In Bible Study last Thursday evening, we were all talking about 'new normals' You know, when something unexpected or unwanted happens in your life, and you have to learn to live with a 'new normal'.
The first 'new normal' I could remember happening in my life was the summer I was 13. I had lived in the same house pretty much my whole life, but my family was getting ready to move. I didn't want to. We were only moving 20 minutes up the road, but to me, it might as well have been 2,000 miles. I was having to face my first 'new normal'
Little did I know, though, that the new house we were moving to was across the road from the house where my future husband was living! I often look back now and say that if my family hadn't moved, well....Joel Curtis may have never even noticed Jaime Skidmore....and the rest is history.
I kind of feel like the 'Jaime' of our first house is a totally different 'Jaime' than the girl who grew up across from Joel's family, went to college, got married, had babies.......it's like I'm a totally different person now.
I hadn't driven past our old house for years....maybe since before I was married, I can't remember. So, after our discussion last Thursday evening, when I found out we were going to be down that way today, I asked Joel if he'd mind leaving a few minutes early and driving past. I had to look twice to make sure it was the same house! The huuuuge pine tree that used to be smack dab in the middle of the yard was gone. The siding was light beige instead of white, and the shutters were green, not black. The clothes line was gone, and there was a new little railing around the front porch. But it looked very nice, and, yes....it was my old house. The old house was still there, and a flood of memories came rushing back. I pulled out my camera and snapped a picture.
And there you have it. The house I grew up in. Or, rather, the house I lived in when I was a little girl, before I grew up :)
My mama pulled my first tooth here. It was here that we brought my baby brother and sister home from the hospital. It was here that I sat at the piano on summer evenings, playing my little lessons with the front door open. It was here that I learned to ride a bike. It was here that we brought our puppy home---my faithful, wild Precious puppy, who remained with our family for another nine years. It was here that our family was all together, healthy and happy, with no idea that Mom would be gone a mere 14 years after moving from that house.

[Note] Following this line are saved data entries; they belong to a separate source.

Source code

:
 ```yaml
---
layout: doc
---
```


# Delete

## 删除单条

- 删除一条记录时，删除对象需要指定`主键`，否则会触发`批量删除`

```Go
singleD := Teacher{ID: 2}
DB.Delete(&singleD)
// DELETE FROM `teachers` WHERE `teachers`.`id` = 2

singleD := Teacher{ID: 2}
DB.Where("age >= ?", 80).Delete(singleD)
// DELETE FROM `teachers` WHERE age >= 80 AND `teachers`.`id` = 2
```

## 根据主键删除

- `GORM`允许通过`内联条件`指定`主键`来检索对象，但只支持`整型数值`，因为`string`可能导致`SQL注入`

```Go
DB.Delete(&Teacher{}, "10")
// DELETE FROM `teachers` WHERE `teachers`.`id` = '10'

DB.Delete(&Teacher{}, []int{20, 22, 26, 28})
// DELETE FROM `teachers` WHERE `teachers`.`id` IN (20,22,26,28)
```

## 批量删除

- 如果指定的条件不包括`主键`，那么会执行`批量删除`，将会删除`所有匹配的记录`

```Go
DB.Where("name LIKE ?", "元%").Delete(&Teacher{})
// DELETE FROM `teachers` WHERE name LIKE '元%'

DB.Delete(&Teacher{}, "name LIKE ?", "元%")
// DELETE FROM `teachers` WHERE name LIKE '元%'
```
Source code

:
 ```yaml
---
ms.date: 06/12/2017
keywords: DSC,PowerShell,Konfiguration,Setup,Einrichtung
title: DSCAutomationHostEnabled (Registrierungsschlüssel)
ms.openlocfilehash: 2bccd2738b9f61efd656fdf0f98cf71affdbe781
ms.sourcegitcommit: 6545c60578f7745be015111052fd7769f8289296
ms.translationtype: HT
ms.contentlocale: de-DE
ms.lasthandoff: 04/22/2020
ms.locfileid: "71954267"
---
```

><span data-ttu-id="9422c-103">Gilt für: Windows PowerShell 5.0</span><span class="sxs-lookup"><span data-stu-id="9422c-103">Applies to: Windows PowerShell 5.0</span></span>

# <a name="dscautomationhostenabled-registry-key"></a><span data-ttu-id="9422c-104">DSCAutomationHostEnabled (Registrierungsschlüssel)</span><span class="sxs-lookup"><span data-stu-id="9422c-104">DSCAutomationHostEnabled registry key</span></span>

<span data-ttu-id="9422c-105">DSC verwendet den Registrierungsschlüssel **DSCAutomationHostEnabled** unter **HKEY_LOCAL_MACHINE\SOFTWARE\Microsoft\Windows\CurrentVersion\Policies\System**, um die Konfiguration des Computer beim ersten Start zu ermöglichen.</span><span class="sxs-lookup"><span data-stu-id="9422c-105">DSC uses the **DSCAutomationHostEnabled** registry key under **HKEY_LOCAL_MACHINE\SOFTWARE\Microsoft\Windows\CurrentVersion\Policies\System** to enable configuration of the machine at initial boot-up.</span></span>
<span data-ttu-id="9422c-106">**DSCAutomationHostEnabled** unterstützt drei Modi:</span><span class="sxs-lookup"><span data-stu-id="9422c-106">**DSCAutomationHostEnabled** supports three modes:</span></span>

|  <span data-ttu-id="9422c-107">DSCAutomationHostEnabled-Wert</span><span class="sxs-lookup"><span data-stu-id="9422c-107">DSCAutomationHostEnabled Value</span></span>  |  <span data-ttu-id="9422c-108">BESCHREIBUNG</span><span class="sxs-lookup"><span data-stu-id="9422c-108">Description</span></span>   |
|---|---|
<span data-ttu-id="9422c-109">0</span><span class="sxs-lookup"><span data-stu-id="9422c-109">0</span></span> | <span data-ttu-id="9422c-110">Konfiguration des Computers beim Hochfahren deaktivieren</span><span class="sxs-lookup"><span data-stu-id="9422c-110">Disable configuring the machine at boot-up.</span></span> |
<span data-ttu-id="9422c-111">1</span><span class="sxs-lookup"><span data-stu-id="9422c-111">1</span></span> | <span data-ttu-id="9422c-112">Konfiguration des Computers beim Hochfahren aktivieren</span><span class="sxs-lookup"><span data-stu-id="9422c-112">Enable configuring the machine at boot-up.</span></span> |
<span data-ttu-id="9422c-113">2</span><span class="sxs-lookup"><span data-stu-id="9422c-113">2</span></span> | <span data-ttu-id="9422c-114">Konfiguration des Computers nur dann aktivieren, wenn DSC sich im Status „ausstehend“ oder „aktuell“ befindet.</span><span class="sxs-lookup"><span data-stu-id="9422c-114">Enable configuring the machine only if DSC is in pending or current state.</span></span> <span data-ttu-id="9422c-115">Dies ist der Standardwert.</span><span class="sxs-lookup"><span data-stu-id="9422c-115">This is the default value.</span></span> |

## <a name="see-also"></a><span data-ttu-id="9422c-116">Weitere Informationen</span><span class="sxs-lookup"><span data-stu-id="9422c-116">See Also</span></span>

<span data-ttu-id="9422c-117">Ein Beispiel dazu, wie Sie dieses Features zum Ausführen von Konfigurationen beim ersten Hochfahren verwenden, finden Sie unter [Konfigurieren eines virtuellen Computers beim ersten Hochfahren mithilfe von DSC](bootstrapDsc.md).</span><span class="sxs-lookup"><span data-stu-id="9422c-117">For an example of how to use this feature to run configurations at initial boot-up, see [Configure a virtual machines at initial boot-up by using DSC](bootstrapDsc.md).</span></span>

The new house that we moved into....growing up......getting married.......those are all 'new normals' that I got used to. They were happy 'new normals'. But this losing my Mama.....it is a 'new normal' I will never get used to. For the rest of my life, I will look back on my first 28 years as 'the way things were supposed to be, when they were right'. Life goes on.....good things are happening.....but they're happening without my Mama.
Leanna has her first birthday in a week.....our first 'first birthday' without Mom. A new normal. It's yucky, and it stinks, and I will feel her absence at Leanna's party like a hole in my heart.
I miss my Mom every day.......but I am a Mama now, to four beautiful children.......and everyday we are building up our own set of memories. I only pray that I can be as good a Mom as my own Mama was.